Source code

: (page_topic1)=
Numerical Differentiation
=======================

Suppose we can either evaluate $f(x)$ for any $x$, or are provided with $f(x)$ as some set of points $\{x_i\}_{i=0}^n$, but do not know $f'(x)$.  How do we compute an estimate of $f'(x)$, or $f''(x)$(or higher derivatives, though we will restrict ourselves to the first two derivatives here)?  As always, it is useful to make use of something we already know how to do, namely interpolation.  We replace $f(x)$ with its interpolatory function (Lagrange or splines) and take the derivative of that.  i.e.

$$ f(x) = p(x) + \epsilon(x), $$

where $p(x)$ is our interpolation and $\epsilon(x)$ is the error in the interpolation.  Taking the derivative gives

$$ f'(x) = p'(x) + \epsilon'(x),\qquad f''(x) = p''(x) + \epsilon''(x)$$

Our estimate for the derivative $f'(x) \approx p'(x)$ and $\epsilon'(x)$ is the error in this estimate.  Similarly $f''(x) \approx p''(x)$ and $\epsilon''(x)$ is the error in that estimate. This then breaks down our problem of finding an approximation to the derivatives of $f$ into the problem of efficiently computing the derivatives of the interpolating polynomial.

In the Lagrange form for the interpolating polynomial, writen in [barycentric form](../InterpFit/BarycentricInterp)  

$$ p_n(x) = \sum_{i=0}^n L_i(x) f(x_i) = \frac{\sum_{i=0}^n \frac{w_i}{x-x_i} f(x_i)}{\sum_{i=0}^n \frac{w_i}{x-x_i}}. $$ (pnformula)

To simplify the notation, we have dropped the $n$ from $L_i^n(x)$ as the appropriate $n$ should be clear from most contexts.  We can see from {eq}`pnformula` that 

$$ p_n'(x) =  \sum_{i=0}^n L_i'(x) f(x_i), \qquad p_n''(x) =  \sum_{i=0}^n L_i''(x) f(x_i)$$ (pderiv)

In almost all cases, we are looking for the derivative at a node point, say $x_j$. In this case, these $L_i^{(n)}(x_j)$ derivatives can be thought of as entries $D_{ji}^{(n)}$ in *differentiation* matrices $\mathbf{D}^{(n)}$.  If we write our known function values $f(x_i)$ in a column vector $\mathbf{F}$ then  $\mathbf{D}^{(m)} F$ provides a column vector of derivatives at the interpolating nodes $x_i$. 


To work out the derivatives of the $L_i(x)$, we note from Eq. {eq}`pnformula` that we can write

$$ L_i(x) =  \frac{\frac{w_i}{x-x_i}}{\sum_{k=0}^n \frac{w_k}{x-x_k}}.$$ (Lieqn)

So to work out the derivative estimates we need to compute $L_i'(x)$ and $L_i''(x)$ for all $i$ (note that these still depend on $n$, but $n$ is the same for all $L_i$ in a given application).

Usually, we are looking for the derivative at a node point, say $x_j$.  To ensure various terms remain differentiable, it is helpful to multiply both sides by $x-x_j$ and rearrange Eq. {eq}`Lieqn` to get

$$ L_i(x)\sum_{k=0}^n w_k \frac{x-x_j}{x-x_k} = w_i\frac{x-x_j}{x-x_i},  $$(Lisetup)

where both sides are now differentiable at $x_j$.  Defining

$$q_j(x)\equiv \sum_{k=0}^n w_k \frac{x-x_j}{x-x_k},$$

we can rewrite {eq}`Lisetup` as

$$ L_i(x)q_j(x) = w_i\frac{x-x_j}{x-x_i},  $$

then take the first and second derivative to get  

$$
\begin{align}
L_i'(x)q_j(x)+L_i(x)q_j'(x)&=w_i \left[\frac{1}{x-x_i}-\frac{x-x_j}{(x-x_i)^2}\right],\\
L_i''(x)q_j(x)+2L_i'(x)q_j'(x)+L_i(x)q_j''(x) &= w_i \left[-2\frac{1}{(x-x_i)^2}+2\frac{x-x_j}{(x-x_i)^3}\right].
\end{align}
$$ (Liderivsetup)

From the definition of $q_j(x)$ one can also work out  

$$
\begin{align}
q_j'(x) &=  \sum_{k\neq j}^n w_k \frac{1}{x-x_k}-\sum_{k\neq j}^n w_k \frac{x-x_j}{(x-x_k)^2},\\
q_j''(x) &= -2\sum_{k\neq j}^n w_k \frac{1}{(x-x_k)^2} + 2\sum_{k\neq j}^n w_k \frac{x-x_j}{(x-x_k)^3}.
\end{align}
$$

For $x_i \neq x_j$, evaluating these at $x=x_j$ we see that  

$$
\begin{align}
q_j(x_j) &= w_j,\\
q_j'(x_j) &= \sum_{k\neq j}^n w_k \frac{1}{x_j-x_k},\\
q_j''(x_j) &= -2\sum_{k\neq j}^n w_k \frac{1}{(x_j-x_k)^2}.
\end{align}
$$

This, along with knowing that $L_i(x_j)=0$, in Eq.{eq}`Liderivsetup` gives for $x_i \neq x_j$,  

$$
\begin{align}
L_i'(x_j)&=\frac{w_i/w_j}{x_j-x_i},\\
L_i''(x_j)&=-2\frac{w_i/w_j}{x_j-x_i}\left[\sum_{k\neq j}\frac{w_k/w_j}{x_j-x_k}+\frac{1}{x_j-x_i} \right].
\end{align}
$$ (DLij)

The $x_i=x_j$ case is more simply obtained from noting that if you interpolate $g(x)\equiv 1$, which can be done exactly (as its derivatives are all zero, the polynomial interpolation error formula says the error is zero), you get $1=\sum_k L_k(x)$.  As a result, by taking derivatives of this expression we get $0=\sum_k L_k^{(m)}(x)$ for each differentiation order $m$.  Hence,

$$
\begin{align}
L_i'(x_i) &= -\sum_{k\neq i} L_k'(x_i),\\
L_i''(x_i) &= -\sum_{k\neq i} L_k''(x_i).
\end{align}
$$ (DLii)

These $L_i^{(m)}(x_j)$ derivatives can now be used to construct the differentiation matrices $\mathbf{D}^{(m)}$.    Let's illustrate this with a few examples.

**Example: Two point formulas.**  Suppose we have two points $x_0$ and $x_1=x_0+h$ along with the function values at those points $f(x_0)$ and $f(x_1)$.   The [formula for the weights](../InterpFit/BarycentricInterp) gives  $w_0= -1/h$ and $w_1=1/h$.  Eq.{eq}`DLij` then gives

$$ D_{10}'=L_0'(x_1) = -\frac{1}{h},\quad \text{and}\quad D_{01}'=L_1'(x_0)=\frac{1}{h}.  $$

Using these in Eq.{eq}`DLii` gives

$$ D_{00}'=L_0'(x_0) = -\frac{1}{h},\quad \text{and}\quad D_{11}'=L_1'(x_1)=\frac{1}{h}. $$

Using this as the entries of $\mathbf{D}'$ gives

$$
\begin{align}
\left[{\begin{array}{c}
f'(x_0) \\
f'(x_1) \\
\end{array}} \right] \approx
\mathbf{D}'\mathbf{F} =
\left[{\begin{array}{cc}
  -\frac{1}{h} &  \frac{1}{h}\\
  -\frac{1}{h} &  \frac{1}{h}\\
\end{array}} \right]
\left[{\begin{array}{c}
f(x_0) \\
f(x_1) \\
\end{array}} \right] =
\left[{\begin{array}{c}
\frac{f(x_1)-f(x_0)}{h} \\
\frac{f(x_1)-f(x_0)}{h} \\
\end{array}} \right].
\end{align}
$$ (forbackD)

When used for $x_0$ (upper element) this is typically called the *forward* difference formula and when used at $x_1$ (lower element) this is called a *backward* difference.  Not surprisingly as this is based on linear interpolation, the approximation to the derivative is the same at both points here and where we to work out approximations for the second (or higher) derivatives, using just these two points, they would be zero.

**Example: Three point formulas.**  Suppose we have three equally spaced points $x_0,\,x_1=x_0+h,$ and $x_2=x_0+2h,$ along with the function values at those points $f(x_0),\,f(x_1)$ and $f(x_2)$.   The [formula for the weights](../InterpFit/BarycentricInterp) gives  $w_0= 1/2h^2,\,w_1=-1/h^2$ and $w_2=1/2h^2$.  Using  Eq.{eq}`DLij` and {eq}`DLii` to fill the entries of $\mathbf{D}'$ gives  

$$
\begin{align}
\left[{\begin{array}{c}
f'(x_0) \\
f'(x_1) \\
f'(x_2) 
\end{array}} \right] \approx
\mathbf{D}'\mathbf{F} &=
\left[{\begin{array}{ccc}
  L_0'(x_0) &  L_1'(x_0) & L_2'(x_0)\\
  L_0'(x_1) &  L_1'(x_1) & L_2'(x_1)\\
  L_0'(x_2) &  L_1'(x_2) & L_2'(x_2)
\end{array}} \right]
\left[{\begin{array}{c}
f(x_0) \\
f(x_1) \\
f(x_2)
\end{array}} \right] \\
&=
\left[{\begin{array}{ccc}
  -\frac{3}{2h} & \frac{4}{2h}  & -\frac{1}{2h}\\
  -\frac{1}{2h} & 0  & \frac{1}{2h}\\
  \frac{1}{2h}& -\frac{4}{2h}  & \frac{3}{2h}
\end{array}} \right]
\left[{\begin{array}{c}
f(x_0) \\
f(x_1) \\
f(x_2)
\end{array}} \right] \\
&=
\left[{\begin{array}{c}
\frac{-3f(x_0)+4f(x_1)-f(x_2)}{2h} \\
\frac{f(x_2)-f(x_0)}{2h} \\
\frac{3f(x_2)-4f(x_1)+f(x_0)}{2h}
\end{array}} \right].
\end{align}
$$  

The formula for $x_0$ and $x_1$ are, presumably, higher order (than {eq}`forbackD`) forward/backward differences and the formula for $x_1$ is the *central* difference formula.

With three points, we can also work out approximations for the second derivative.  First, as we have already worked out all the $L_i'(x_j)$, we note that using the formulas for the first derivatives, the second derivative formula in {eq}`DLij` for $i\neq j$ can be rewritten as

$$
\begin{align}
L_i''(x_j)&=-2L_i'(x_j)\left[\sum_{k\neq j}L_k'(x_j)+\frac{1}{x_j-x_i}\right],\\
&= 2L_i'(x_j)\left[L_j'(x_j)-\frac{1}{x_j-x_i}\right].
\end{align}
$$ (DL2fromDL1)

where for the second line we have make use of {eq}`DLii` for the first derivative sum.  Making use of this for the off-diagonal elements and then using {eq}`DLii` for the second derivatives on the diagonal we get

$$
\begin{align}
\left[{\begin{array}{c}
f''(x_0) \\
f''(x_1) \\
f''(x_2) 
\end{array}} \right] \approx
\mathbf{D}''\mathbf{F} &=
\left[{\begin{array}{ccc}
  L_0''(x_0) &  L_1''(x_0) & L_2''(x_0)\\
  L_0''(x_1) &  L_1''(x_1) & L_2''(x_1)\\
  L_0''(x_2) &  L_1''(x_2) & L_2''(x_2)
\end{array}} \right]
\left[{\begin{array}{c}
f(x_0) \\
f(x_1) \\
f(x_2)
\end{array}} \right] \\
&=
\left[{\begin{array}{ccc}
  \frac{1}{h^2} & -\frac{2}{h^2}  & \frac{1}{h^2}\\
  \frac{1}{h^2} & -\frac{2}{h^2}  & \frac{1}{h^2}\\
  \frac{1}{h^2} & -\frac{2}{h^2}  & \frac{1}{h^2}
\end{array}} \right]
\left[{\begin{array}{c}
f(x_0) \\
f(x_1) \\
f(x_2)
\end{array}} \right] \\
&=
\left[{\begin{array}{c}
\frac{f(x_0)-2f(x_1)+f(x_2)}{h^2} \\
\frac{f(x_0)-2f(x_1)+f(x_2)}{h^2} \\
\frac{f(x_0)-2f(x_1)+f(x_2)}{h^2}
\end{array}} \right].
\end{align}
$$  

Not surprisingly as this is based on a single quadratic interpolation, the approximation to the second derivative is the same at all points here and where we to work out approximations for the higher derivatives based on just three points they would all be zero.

___

The answer should consist of the lines from the first line of the entries through the line with "p''(x) + \epsilon''(x)$$", copied exactly.

Written reply:
Source code

: (page_topic1)=
Numerical Differentiation
=======================

Suppose we can either evaluate $f(x)$ for any $x$, or are provided with $f(x)$ as some set of points $\{x_i\}_{i=0}^n$, but do not know $f'(x)$.  How do we compute an estimate of $f'(x)$, or $f''(x)$(or higher derivatives, though we will restrict ourselves to the first two derivatives here)?  As always, it is useful to make use of something we already know how to do, namely interpolation.  We replace $f(x)$ with its interpolatory function (Lagrange or splines) and take the derivative of that.  i.e.

$$ f(x) = p(x) + \epsilon(x), $$

where $p(x)$ is our interpolation and $\epsilon(x)$ is the error in the interpolation.  Taking the derivative gives

$$ f'(x) = p'(x) + \epsilon'(x),\qquad f''(x) = p''(x) + \epsilon''(x)$$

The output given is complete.